Set sustainability goals

The sustainability goals define the overarching objectives and scope of the sustainability plan. The goals should address the challenges identified in Milestone One. The type and number of goals can vary by jurisdiction, but they should include an emissions reduction target along with other goals addressing issues such as affordable housing, natural resources conservation, or public transportation.


Develop a sustainability plan

The local government then develops a sustainability plan, ideally with robust public input from all stakeholders. The plan details the policies and measures that the local government will take to improve local sustainability and achieve the goals defined in Milestone Two. Most plans include a timeline, a description of financing mechanisms, and an assignment of responsibility to departments and staff. Milestone Three should involve a public participation component to solicit ideas from the public and to receive feedback from the public on measures being considered for the plan.

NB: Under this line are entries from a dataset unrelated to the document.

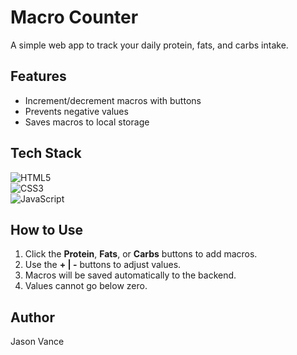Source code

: # Macro Counter

A simple web app to track your daily protein, fats, and carbs intake.

## Features
- Increment/decrement macros with buttons
- Prevents negative values
- Saves macros to local storage

## Tech Stack
![HTML5](https://img.shields.io/badge/HTML5-E34F26?style=for-the-badge&logo=html5&logoColor=white)  
![CSS3](https://img.shields.io/badge/CSS3-1572B6?style=for-the-badge&logo=css3&logoColor=white)  
![JavaScript](https://img.shields.io/badge/JavaScript-F7DF1E?style=for-the-badge&logo=javascript&logoColor=black)

## How to Use
1. Click the **Protein**, **Fats**, or **Carbs** buttons to add macros.
2. Use the **+ | -** buttons to adjust values.
3. Macros will be saved automatically to the backend.
4. Values cannot go below zero.

## Author
Jason Vance
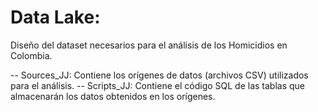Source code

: # Data Lake: 

Diseño del dataset necesarios para el análisis de los Homicidios en Colombia.

-- Sources_JJ: Contiene los orígenes de datos (archivos CSV) utilizados para el análisis.
-- Scripts_JJ: Contiene el código SQL de las tablas que almacenarán los datos obtenidos en los orígenes.

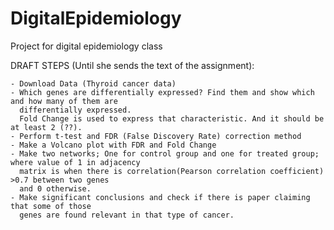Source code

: # DigitalEpidemiology
Project for digital epidemiology class



DRAFT STEPS (Until she sends the text of the assignment):

    - Download Data (Thyroid cancer data)
    - Which genes are differentially expressed? Find them and show which and how many of them are
      differentially expressed.
      Fold Change is used to express that characteristic. And it should be at least 2 (??).
    - Perform t-test and FDR (False Discovery Rate) correction method
    - Make a Volcano plot with FDR and Fold Change
    - Make two networks; One for control group and one for treated group; where value of 1 in adjacency 
      matrix is when there is correlation(Pearson correlation coefficient) >0.7 between two genes 
      and 0 otherwise.
    - Make significant conclusions and check if there is paper claiming that some of those 
      genes are found relevant in that type of cancer.
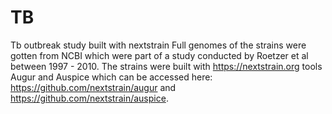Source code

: # TB
Tb outbreak study built with nextstrain
Full genomes of the strains were gotten from NCBI which were part of a study conducted by Roetzer et al between 1997 - 2010.
The strains were built with https://nextstrain.org tools Augur and Auspice which can be accessed here: https://github.com/nextstrain/augur and https://github.com/nextstrain/auspice.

Implement the sustainability plan

The local government implements the policies and measures in the sustainability plan. Typical policies and measures include initiatives often found in a climate action plan, such as energy efficiency improvements to municipal buildings and water treatment facilities, streetlight retrofits, public transit improvements, installation of renewable power applications, and methane recovery from waste management. Other initiatives could include creating more park space, developing affordable housing, or creating a green jobs workforce development program.


Monitor and evaluate progress

Monitoring and verifying implementation progress is an ongoing process. Achieving Milestone Five involves annually reporting on implementation progress and monitoring the overall sustainability of the jurisdiction using the sustainability indicators identified in Milestone One.





The Transportation Working Group will focus on the following four areas and facilitate the development of a work plan including overall objectives, interim and long-term implementation strategies, and policy recommendations.

  • Using the Center for Neighborhood Technology as a guide to a transportation Master Plan.
  • Assisting the City with investigating the Local Government Innovation Fund grant through the ODOD by September 3, 2012. Up to $100,000 grant or $500,000 loan. Looking at a collaboration with the city schools, Oberlin College and possibly other large entities within the city to assess an appropriate (or multiple) solution(s) for alternative fuel options for fleets.
  • Include success story of complete street project.
  • Educating the community on alternative transportation options as well as the economic, environmental, and health benefits.
  • Be part of the regionalconversation
    • Northeast Ohio Sustainable Communities Consortium - 12 county planning initiative
    • Cleveland Rapid Transit Authority (RTA)
    • Other partners: Lorain County Community College, Lorain County Joint Vocational School, etc.